*Courtesy Auburn Media Relations*
AUBURN, Ala. — Jay Prosch figures he'll have the same role with his new team as he had with his old one.
Call him what you wish — fullback, H-back or tight end — the now-former Auburn blocking back figures he'll be asked to clear the way for others, but now it will be in the NFL.
He did the dirty work at Auburn, by blocking all the way, and says he'll continue to do that for the Houston Texans, who drafted him in the sixth round Saturday. Prosch said he plans to follow the advice of Houston coach Bill O'Brien and remain "hard-nose, tough guy" who is "basically crushing people. Also, I think I can execute extremely well and move as well and that’s something I’m looking forward to expanding on in my career as an NFL football player."
Prosch was the only Auburn player selected on the final day of the NFL Draft as he joined three early Auburn draftees: offensive lineman Greg Robinson, who was the No. 2 overall pick, by St. Louis Rams; defensive end Dee Ford, who was a first-rounder to Kansas City Chiefs; and running back Tre Mason, who was a third-round pick by the Rams.

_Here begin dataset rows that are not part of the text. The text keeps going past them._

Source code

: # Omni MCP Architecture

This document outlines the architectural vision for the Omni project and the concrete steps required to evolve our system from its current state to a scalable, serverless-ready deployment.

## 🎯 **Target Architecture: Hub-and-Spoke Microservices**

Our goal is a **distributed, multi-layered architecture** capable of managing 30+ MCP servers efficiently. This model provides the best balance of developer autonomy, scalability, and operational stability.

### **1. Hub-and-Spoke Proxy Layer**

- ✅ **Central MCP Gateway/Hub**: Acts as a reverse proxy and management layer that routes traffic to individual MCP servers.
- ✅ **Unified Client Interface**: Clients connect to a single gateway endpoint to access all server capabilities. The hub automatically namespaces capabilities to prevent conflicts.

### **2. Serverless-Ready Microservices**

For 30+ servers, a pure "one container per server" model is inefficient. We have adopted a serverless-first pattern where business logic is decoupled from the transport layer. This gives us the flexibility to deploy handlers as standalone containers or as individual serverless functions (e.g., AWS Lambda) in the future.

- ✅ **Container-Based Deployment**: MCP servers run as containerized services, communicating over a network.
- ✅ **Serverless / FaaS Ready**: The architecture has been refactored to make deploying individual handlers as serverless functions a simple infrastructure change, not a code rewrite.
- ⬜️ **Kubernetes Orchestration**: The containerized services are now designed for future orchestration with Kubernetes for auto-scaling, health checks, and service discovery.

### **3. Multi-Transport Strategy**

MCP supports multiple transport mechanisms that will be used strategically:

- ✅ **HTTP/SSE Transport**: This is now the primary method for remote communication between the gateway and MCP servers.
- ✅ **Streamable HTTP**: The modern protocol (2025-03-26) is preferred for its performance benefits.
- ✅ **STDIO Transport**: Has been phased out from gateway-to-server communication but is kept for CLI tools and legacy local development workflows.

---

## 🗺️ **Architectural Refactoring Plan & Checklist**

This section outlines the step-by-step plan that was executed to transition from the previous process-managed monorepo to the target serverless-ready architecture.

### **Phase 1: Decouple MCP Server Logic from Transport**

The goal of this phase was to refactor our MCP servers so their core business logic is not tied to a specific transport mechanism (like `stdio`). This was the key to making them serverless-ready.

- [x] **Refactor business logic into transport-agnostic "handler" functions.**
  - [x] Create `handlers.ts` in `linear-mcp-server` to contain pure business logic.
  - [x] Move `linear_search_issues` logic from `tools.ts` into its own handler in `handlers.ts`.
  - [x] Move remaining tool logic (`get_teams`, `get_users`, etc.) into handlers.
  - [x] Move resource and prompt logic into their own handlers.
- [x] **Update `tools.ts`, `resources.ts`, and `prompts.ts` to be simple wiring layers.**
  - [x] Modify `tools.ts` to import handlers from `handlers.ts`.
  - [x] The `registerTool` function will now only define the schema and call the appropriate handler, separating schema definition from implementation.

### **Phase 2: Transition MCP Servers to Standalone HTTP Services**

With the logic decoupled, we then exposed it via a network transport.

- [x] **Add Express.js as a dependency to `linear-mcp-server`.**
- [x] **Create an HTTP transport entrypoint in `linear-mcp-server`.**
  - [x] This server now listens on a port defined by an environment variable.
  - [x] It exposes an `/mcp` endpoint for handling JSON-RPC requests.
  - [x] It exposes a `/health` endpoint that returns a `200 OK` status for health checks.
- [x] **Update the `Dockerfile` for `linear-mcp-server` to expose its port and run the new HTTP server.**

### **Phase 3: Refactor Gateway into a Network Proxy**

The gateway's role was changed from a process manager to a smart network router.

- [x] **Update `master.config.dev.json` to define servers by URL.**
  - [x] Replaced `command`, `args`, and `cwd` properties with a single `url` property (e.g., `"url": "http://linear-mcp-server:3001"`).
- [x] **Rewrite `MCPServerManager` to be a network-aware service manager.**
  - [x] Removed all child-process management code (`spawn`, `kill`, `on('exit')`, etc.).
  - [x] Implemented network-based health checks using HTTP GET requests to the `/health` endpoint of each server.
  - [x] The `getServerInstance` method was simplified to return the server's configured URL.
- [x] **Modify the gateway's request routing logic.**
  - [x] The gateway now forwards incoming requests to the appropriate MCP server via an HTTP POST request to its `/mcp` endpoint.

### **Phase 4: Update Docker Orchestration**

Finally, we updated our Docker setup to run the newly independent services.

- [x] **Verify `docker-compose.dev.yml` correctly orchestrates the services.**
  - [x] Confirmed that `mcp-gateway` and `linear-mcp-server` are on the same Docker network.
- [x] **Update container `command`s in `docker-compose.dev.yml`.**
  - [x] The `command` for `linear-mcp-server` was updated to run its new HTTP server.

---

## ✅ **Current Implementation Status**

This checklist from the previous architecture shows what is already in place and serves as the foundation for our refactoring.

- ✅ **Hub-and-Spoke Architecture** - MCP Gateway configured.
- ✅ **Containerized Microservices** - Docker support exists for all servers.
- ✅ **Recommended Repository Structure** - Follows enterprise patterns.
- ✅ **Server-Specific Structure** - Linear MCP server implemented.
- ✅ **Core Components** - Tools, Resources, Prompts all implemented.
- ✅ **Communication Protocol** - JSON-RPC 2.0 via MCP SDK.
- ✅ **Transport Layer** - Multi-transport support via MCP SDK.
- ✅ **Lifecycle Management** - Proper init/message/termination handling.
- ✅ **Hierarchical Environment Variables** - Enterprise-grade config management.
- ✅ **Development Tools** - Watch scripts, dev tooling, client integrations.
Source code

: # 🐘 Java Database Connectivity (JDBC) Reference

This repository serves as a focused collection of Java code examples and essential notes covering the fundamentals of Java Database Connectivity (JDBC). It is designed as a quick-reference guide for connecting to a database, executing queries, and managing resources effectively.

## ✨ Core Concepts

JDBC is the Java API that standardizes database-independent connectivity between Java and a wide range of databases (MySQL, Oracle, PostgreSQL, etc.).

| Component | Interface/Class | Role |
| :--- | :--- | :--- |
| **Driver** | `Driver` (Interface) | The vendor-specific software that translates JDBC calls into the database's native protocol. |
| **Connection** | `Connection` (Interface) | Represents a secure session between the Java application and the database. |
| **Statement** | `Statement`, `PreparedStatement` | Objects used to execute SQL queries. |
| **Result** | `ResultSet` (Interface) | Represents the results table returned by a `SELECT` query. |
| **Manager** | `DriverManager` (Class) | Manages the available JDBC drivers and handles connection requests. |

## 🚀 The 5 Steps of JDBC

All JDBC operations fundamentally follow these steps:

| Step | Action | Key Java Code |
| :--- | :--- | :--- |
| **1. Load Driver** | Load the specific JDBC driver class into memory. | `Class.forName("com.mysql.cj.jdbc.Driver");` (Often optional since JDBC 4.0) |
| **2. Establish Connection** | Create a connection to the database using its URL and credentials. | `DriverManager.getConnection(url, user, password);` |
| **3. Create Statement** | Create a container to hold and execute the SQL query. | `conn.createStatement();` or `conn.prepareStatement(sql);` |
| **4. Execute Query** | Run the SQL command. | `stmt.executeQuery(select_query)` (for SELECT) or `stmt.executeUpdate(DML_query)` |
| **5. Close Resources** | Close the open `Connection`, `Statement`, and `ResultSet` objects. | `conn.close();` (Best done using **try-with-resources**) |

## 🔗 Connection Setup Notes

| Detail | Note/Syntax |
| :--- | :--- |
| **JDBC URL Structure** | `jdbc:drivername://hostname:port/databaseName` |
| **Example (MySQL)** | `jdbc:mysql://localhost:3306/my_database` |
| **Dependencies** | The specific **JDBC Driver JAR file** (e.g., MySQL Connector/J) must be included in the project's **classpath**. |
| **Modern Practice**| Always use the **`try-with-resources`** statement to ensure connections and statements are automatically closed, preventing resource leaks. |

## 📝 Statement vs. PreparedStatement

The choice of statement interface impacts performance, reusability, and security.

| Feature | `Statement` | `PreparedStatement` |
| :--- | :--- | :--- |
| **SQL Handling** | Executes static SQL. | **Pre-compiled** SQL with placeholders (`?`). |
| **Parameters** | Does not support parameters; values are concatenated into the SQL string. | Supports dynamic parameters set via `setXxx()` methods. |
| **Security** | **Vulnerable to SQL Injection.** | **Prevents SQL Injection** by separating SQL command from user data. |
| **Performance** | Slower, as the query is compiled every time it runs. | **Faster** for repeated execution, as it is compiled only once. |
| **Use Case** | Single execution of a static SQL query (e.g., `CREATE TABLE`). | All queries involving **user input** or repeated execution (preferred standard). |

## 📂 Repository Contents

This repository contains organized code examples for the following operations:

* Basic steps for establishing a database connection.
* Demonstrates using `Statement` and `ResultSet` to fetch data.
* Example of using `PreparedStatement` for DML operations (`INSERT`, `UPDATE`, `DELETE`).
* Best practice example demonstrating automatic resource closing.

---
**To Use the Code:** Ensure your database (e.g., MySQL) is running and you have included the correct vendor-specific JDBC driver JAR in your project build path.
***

Minutes after the draft, other Auburn players were agreeing to free agent deals. Some of the early ones included defensive back and kick returner Chris Davis to San Diego, defensive back Ryan White to Green Bay, defensive back Ryan Smith to Dallas; defensive lineman Nosa Eguae to Atlanta, kicker Cody Parkey to Indianapolis and punter Steven Clark to Denver.
Prosch transferred from Illinois to Auburn to be closer to his mother who had been diagnosed with cancer. He became a crowd-favorite for his blue-collar style. He won more hearts when his mother died during the 2013 season, and he played on.
He said he thought of her on draft day Saturday, as always.
"I definitely think about her all the time, no matter if it’s today, but she was definitely on my mind today," he told the Houston media in a teleconference.
"She would be extremely proud. She was already proud of me, just for playing at Illinois when I first got there. She’s always been proud of me and she would be ecstatic and just happy for me I think."
Houston knows what it is getting in Prosch, who didn't have a single carry last season as a fullback/H-back, but helped Mason lead the SEC in rushing by clearing out would-be tacklers. He talked to the Texans before the draft about playing tight end as well.
Prosch said he visited the Texans and said he was "really hoping" they'd draft him.
"I see myself fitting in great," he said. "During my visit, I met with the running backs coach, tight ends coach and we sat down and talked about what type of things I’d be doing in their offense. Everything that I saw were things that I felt extremely comfortable doing and really got me excited about it."
Prosch started 11 games at H-back last season and didn't grade lower than 92 percent as a blocker. He had three catches for 31 yards. And he played on three special teams.
No carries though.
He played two seasons at Auburn after transferring from Illinois. In all, he started 49 games in his career, rushing 14 times for 47 yards and two touchdowns. He had 11 catches for 115 yards in his career.
The rest of the time? Blocking. That's why he was drafted.
"I definitely think it’s my blocking, obviously, and that’s kind of what got me here," Prosch said.
Prosch played on three special teams at Auburn. He could do it in Houston.
"That's definitely something that I enjoy doing because it’s kind of getting out of that structure of playing offense and getting a little freedom to make different kinds of plays."
He said he and O'Brien thought along the same lines during an earlier visit.
"I sat in his office for a little while and we talked about what kind of football player I am and what he would want from me and what he thinks I should be able to provide. I told him what I think I can do and we went back and forth. It was a good conversation and I really enjoyed it," Prosch said.
Now, it may be a blocker for prolific tailback Arian Foster.
"It sounds amazing. I think that’s awesome. I look forward to something like that," Prosch said.